In January 2003, I wrote an article on the Confederate flag and compared it to the swastika. I said both flags had noble beginnings. The Battle Flag of the South was the symbol of Southern heroism and valor until the KKK used it as a banner of segregation and black suppression.
The swastika was the symbol of goodness and truth for thousands of years before Hitler turned it into the symbol of Jewish hatred and death.
The feedback was instantaneous and violent. I was labeled: “slick, unfair and slanderous.” I was told I was ignorant and stupid and knew nothing about being born and raised as a white man in the South. “Making that flag comparison,” one reader said, “made you more racist than the KKK.”
Well, I was furious. I began preparing a blistering defense when my wife stopped me. “They’re right, you know,” she said, “You weren’t born here in the South.” Unfortunately, all of us do not have wives who are willing and able to give us the kind of feedback we need. So where do we find it?

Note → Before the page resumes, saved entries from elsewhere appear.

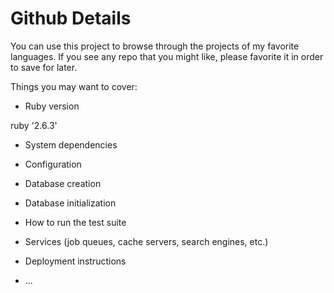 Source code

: # Github Details

You can use this project to browse through the projects of my favorite languages.
If you see any repo that you might like, please favorite it in order to save for later.

Things you may want to cover:

* Ruby version

ruby '2.6.3'

* System dependencies

* Configuration

* Database creation

* Database initialization

* How to run the test suite

* Services (job queues, cache servers, search engines, etc.)

* Deployment instructions

* ...
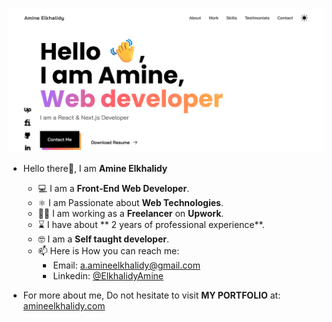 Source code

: ![My Portfolio Image](image.png)
- Hello there👋, I am **Amine Elkhalidy**
  - ‍💻 I am a **Front-End Web Developer**.
  - ⚛️ I am Passionate about **Web Technologies**.
  - 👨‍💻 I am working as a **Freelancer** on **Upwork**.
  - ⌛ I have about ** 2 years of professional experience**.
  - 🤓 I am a **Self taught developer**.
  - 📫 Here is How you can reach me:
    - Email: a.amineelkhalidy@gmail.com
    - Linkedin: [@ElkhalidyAmine](https://www.linkedin.com/in/amine-elkhalidy/)
 
 - For more about me, Do not hesitate to visit **MY PORTFOLIO** at: [amineelkhalidy.com](https://www.amineelkhalidy.com)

All of us carry around a big bag full of weaknesses. Some of us talk too much; some of us don’t speak up when we should. Some are too aggressive; others are too easy. We’ve got control freaks at one end and hippies at the other. But who is brave enough to tell us the bad news?

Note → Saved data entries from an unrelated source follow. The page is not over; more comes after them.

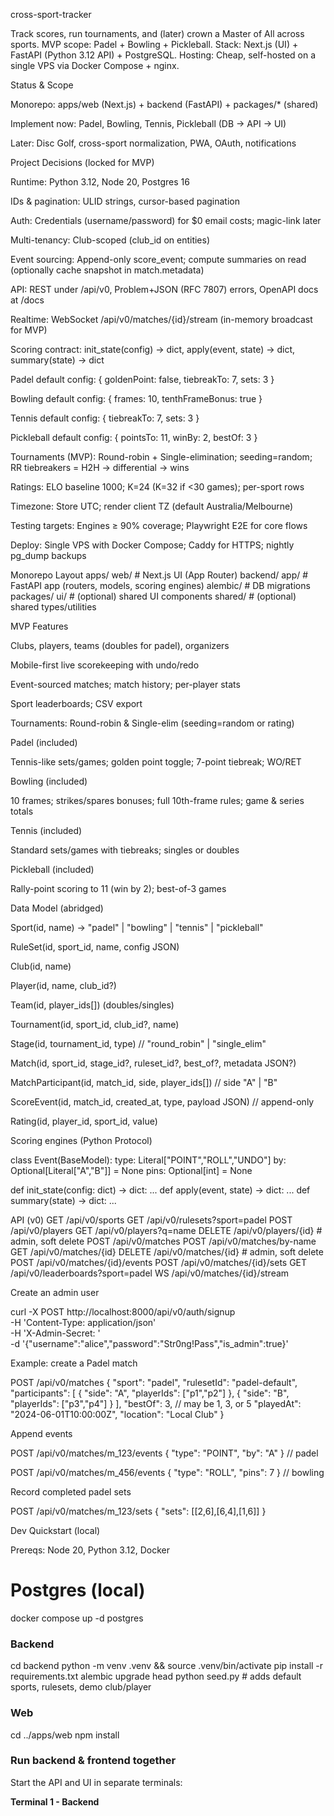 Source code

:cross-sport-tracker

Track scores, run tournaments, and (later) crown a Master of All across sports.
MVP scope: Padel + Bowling + Pickleball.
Stack: Next.js (UI) + FastAPI (Python 3.12 API) + PostgreSQL.
Hosting: Cheap, self-hosted on a single VPS via Docker Compose + nginx.

Status & Scope

Monorepo: apps/web (Next.js) + backend (FastAPI) + packages/* (shared)

Implement now: Padel, Bowling, Tennis, Pickleball (DB → API → UI)

Later: Disc Golf, cross-sport normalization, PWA, OAuth, notifications

Project Decisions (locked for MVP)

Runtime: Python 3.12, Node 20, Postgres 16

IDs & pagination: ULID strings, cursor-based pagination

Auth: Credentials (username/password) for $0 email costs; magic-link later

Multi-tenancy: Club-scoped (club_id on entities)

Event sourcing: Append-only score_event; compute summaries on read (optionally cache snapshot in match.metadata)

API: REST under /api/v0, Problem+JSON (RFC 7807) errors, OpenAPI docs at /docs

Realtime: WebSocket /api/v0/matches/{id}/stream (in-memory broadcast for MVP)

Scoring contract: init_state(config) → dict, apply(event, state) → dict, summary(state) → dict

Padel default config: { goldenPoint: false, tiebreakTo: 7, sets: 3 }

Bowling default config: { frames: 10, tenthFrameBonus: true }

Tennis default config: { tiebreakTo: 7, sets: 3 }

Pickleball default config: { pointsTo: 11, winBy: 2, bestOf: 3 }

Tournaments (MVP): Round-robin + Single-elimination; seeding=random; RR tiebreakers = H2H → differential → wins

Ratings: ELO baseline 1000; K=24 (K=32 if <30 games); per-sport rows

Timezone: Store UTC; render client TZ (default Australia/Melbourne)

Testing targets: Engines ≥ 90% coverage; Playwright E2E for core flows

Deploy: Single VPS with Docker Compose; Caddy for HTTPS; nightly pg_dump backups

Monorepo Layout
apps/
  web/               # Next.js UI (App Router)
backend/
  app/               # FastAPI app (routers, models, scoring engines)
  alembic/           # DB migrations
packages/
  ui/                # (optional) shared UI components
  shared/            # (optional) shared types/utilities

MVP Features

Clubs, players, teams (doubles for padel), organizers

Mobile-first live scorekeeping with undo/redo

Event-sourced matches; match history; per-player stats

Sport leaderboards; CSV export

Tournaments: Round-robin & Single-elim (seeding=random or rating)

Padel (included)

Tennis-like sets/games; golden point toggle; 7-point tiebreak; WO/RET

Bowling (included)

10 frames; strikes/spares bonuses; full 10th-frame rules; game & series totals

Tennis (included)

Standard sets/games with tiebreaks; singles or doubles

Pickleball (included)

Rally-point scoring to 11 (win by 2); best-of-3 games

Data Model (abridged)

Sport(id, name) → "padel" | "bowling" | "tennis" | "pickleball"

RuleSet(id, sport_id, name, config JSON)

Club(id, name)

Player(id, name, club_id?)

Team(id, player_ids[]) (doubles/singles)

Tournament(id, sport_id, club_id?, name)

Stage(id, tournament_id, type) // "round_robin" | "single_elim"

Match(id, sport_id, stage_id?, ruleset_id?, best_of?, metadata JSON?)

MatchParticipant(id, match_id, side, player_ids[]) // side "A" | "B"

ScoreEvent(id, match_id, created_at, type, payload JSON) // append-only

Rating(id, player_id, sport_id, value)

Scoring engines (Python Protocol)

class Event(BaseModel):
    type: Literal["POINT","ROLL","UNDO"]
    by: Optional[Literal["A","B"]] = None
    pins: Optional[int] = None

def init_state(config: dict) -> dict: ...
def apply(event, state) -> dict: ...
def summary(state) -> dict: ...

API (v0)
GET  /api/v0/sports
GET  /api/v0/rulesets?sport=padel
POST /api/v0/players
GET  /api/v0/players?q=name
DELETE /api/v0/players/{id}  # admin, soft delete
POST /api/v0/matches
POST /api/v0/matches/by-name
GET  /api/v0/matches/{id}
DELETE /api/v0/matches/{id}  # admin, soft delete
POST /api/v0/matches/{id}/events
POST /api/v0/matches/{id}/sets
GET  /api/v0/leaderboards?sport=padel
WS   /api/v0/matches/{id}/stream

Create an admin user

curl -X POST http://localhost:8000/api/v0/auth/signup \
  -H 'Content-Type: application/json' \
  -H 'X-Admin-Secret: <admin-secret>' \
  -d '{"username":"alice","password":"Str0ng!Pass","is_admin":true}'

Example: create a Padel match

POST /api/v0/matches
{
  "sport": "padel",
  "rulesetId": "padel-default",
  "participants": [
    { "side": "A", "playerIds": ["p1","p2"] },
    { "side": "B", "playerIds": ["p3","p4"] }
  ],
  "bestOf": 3, // may be 1, 3, or 5
  "playedAt": "2024-06-01T10:00:00Z",
  "location": "Local Club"
}

Append events

POST /api/v0/matches/m_123/events
{ "type": "POINT", "by": "A" }    // padel

POST /api/v0/matches/m_456/events
{ "type": "ROLL", "pins": 7 }     // bowling

Record completed padel sets

POST /api/v0/matches/m_123/sets
{ "sets": [[2,6],[6,4],[1,6]] }

Dev Quickstart (local)

Prereqs: Node 20, Python 3.12, Docker

# Postgres (local)
docker compose up -d postgres

### Backend
cd backend
python -m venv .venv && source .venv/bin/activate
pip install -r requirements.txt
alembic upgrade head
python seed.py  # adds default sports, rulesets, demo club/player

### Web
cd ../apps/web
npm install

### Run backend & frontend together
Start the API and UI in separate terminals:

**Terminal 1 - Backend**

Young Prince William of England went to an exclusive prep school the four years after the death of his mother, Princess Diana. The only boy who ended up giving him honest feedback was a poor peasant boy who started off hating the prince.
All the rest of his classmates were too afraid to confront him; they held him in a kind of “royal awe.”
They whispered behind his back, but would never tell him how they felt.
Doesn’t this sound a little bit like every organization? Whispers in the break room, but nobody tells the boss?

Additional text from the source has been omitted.